___ Supplied material
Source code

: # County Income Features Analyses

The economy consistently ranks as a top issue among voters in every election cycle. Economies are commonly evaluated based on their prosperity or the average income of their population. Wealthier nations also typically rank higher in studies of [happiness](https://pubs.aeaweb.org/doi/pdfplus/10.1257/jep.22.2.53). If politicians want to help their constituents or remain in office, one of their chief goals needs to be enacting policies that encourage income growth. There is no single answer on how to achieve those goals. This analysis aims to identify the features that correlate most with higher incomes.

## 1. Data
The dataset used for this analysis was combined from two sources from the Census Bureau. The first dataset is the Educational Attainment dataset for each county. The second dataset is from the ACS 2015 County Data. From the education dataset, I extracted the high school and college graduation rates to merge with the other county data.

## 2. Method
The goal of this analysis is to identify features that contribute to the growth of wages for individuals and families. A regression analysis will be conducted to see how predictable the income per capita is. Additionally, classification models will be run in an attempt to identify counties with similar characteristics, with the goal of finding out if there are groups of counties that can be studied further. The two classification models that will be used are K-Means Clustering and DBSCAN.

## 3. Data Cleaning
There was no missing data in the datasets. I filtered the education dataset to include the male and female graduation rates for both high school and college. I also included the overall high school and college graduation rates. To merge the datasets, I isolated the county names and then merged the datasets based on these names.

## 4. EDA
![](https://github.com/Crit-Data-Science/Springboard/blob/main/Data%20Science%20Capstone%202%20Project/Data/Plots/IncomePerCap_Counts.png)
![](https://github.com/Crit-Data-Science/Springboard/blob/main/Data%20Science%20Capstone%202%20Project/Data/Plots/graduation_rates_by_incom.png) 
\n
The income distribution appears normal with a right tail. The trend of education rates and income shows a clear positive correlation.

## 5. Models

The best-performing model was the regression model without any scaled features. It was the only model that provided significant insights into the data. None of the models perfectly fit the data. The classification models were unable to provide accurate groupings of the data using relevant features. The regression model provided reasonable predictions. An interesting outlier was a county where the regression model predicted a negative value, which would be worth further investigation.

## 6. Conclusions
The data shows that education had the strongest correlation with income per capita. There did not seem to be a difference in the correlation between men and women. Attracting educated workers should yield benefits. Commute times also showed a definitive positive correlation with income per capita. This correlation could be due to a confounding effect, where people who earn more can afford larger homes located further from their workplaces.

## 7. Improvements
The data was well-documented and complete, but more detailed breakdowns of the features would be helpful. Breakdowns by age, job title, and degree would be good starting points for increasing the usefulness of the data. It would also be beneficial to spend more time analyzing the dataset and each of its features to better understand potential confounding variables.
______
Exercise goal
The lines needed run from the first line of the data through the line containing "## 5. Models"; give them again exactly and nothing else.

Final answer
Source code

: # County Income Features Analyses

The economy consistently ranks as a top issue among voters in every election cycle. Economies are commonly evaluated based on their prosperity or the average income of their population. Wealthier nations also typically rank higher in studies of [happiness](https://pubs.aeaweb.org/doi/pdfplus/10.1257/jep.22.2.53). If politicians want to help their constituents or remain in office, one of their chief goals needs to be enacting policies that encourage income growth. There is no single answer on how to achieve those goals. This analysis aims to identify the features that correlate most with higher incomes.

## 1. Data
The dataset used for this analysis was combined from two sources from the Census Bureau. The first dataset is the Educational Attainment dataset for each county. The second dataset is from the ACS 2015 County Data. From the education dataset, I extracted the high school and college graduation rates to merge with the other county data.

## 2. Method
The goal of this analysis is to identify features that contribute to the growth of wages for individuals and families. A regression analysis will be conducted to see how predictable the income per capita is. Additionally, classification models will be run in an attempt to identify counties with similar characteristics, with the goal of finding out if there are groups of counties that can be studied further. The two classification models that will be used are K-Means Clustering and DBSCAN.

## 3. Data Cleaning
There was no missing data in the datasets. I filtered the education dataset to include the male and female graduation rates for both high school and college. I also included the overall high school and college graduation rates. To merge the datasets, I isolated the county names and then merged the datasets based on these names.

## 4. EDA
![](https://github.com/Crit-Data-Science/Springboard/blob/main/Data%20Science%20Capstone%202%20Project/Data/Plots/IncomePerCap_Counts.png)
![](https://github.com/Crit-Data-Science/Springboard/blob/main/Data%20Science%20Capstone%202%20Project/Data/Plots/graduation_rates_by_incom.png) 
\n
The income distribution appears normal with a right tail. The trend of education rates and income shows a clear positive correlation.

## 5. Models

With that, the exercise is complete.